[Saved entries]
··········

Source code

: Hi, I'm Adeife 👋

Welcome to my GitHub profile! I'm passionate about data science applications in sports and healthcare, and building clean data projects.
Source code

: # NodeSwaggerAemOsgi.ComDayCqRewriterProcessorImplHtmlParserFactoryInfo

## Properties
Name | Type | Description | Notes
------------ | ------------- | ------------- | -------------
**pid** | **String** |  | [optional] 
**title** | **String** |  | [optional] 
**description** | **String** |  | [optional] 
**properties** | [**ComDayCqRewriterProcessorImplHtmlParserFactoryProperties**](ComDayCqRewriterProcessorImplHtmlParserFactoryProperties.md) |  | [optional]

··········

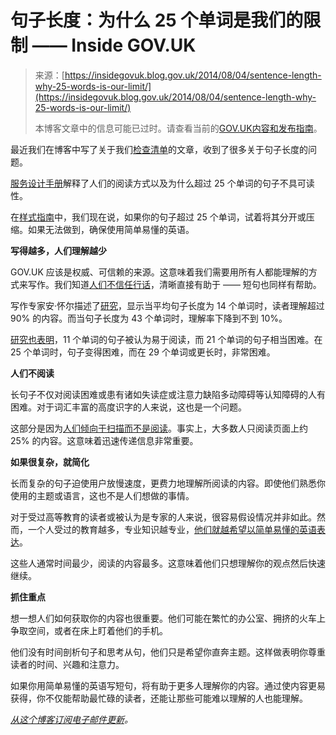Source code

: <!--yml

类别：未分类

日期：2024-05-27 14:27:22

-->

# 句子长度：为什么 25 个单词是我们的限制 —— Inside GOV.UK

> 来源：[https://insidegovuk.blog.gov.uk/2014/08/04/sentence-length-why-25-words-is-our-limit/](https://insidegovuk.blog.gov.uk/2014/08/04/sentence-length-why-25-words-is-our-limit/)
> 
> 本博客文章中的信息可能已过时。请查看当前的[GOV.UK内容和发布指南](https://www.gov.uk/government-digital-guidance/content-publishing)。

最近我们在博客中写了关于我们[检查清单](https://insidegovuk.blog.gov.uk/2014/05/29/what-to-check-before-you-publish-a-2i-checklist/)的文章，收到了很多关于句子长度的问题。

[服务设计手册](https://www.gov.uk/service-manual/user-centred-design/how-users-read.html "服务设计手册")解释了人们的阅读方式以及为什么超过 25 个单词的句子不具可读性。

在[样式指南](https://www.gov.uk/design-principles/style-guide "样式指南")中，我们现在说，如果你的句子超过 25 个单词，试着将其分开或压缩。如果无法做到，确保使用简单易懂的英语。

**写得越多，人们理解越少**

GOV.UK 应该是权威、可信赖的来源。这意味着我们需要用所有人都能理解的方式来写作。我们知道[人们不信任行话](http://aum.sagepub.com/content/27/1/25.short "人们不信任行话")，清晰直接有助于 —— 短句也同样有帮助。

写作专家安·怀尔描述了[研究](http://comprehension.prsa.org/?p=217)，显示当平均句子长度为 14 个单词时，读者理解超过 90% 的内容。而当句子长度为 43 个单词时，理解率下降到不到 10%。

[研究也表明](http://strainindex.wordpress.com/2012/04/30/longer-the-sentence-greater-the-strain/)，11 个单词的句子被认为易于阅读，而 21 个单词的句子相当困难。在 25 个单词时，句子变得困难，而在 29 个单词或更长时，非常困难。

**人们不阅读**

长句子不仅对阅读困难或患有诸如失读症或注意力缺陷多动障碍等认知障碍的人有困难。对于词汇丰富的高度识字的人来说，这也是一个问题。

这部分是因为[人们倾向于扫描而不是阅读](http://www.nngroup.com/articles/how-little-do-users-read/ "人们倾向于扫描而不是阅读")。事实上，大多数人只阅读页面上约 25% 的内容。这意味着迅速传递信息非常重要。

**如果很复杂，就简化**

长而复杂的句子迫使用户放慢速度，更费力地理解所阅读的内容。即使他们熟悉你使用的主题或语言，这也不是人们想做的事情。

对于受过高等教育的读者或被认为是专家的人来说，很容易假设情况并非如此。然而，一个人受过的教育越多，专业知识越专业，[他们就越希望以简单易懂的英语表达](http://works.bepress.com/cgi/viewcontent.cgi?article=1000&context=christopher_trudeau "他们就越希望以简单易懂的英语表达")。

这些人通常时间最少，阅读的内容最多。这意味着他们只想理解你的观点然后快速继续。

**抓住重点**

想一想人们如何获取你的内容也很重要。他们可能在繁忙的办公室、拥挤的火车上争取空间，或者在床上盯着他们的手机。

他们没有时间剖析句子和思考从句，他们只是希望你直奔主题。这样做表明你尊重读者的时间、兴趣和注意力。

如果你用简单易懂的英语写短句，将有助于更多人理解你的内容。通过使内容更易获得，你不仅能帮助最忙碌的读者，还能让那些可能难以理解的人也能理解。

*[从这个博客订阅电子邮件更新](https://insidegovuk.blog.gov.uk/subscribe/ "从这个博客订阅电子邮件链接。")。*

··········

▶ [Exercise instructions]: State the number of lines above that include the word "users", and write nothing besides that number.

▶ [Response for this exercise]: 2